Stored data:
Content starts
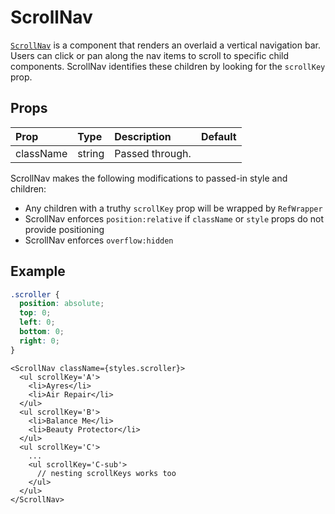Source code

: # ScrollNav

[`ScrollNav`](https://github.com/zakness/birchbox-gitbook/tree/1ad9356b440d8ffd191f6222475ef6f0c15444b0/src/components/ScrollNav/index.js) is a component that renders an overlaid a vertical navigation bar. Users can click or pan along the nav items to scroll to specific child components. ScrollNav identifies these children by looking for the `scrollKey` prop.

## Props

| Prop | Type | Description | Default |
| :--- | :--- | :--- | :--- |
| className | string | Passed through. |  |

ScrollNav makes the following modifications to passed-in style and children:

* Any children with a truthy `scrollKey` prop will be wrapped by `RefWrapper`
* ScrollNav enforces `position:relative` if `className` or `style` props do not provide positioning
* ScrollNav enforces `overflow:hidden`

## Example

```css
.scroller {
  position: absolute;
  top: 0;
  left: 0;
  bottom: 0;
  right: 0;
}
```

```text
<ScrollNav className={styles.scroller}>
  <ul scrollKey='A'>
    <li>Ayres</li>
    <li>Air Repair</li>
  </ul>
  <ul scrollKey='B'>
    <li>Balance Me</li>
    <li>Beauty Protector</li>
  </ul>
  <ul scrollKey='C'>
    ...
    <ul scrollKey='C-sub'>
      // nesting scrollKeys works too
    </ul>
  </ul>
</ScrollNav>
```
Content ends
Content starts
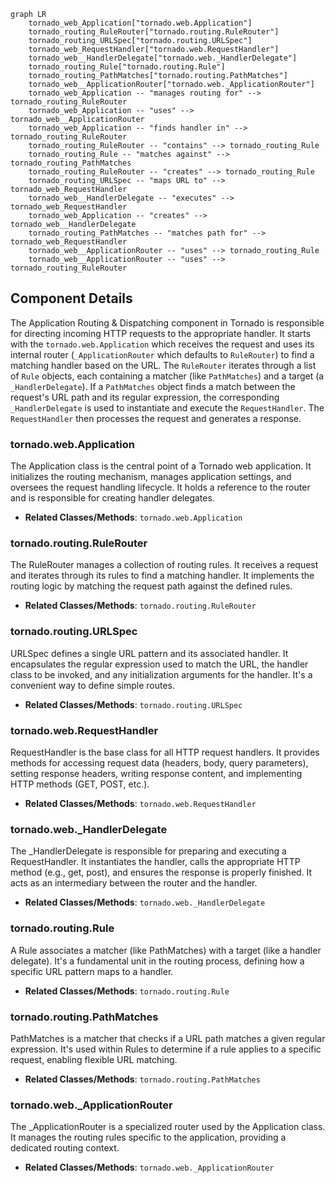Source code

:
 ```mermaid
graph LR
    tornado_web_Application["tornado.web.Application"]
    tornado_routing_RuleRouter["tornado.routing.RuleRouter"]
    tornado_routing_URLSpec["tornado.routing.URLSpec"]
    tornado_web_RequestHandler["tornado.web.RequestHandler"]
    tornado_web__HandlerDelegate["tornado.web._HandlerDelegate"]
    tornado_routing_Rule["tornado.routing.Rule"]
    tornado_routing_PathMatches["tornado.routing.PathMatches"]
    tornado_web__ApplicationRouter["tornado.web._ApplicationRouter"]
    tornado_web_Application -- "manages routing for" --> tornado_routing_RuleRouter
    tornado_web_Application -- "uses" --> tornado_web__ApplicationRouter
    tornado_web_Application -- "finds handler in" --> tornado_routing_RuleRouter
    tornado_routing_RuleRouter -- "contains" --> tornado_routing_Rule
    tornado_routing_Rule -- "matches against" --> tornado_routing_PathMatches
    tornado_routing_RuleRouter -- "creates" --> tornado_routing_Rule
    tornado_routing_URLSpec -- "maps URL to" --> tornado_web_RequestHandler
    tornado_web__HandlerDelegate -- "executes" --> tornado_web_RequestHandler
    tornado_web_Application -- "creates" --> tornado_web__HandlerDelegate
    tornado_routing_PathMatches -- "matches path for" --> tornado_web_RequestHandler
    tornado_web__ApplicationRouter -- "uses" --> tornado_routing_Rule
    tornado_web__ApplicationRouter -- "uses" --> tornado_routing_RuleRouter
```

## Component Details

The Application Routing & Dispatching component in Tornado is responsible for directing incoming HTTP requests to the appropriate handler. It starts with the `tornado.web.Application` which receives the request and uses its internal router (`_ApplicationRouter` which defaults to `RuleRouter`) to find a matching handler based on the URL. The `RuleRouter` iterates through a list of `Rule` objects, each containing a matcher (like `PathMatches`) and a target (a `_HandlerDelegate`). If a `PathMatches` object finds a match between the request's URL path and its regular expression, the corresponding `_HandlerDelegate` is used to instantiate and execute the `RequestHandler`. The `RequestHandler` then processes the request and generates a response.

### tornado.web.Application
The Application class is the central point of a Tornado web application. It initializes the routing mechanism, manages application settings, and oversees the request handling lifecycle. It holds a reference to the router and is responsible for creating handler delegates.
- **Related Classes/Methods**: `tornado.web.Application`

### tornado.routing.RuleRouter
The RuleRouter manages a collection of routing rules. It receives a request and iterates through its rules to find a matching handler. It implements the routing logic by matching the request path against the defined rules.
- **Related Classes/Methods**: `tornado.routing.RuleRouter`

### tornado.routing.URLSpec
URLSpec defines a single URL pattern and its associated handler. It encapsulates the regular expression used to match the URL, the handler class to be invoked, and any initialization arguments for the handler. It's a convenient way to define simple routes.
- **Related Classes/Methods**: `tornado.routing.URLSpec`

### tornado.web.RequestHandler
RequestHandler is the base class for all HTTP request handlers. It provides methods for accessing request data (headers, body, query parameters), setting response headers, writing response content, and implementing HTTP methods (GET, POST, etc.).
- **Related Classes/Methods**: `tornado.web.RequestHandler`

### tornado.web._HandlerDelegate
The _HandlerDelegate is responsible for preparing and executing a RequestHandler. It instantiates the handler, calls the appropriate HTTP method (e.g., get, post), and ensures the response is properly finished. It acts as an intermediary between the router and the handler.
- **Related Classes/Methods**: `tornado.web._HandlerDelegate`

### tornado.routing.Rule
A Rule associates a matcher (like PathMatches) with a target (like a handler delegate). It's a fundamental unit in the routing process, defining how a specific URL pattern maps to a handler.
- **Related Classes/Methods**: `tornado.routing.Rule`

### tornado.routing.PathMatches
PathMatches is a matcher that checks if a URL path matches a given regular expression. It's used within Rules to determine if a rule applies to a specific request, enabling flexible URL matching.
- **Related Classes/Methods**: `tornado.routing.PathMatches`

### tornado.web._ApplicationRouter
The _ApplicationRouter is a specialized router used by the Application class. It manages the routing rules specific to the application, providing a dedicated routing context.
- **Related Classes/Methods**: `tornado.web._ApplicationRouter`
Content ends
• [WHAT IS EXPECTED] Lines containing the word "scroller" are to be tallied across the entries above; give only the resulting count.

• [ANSWER TO THE PROBLEM] 2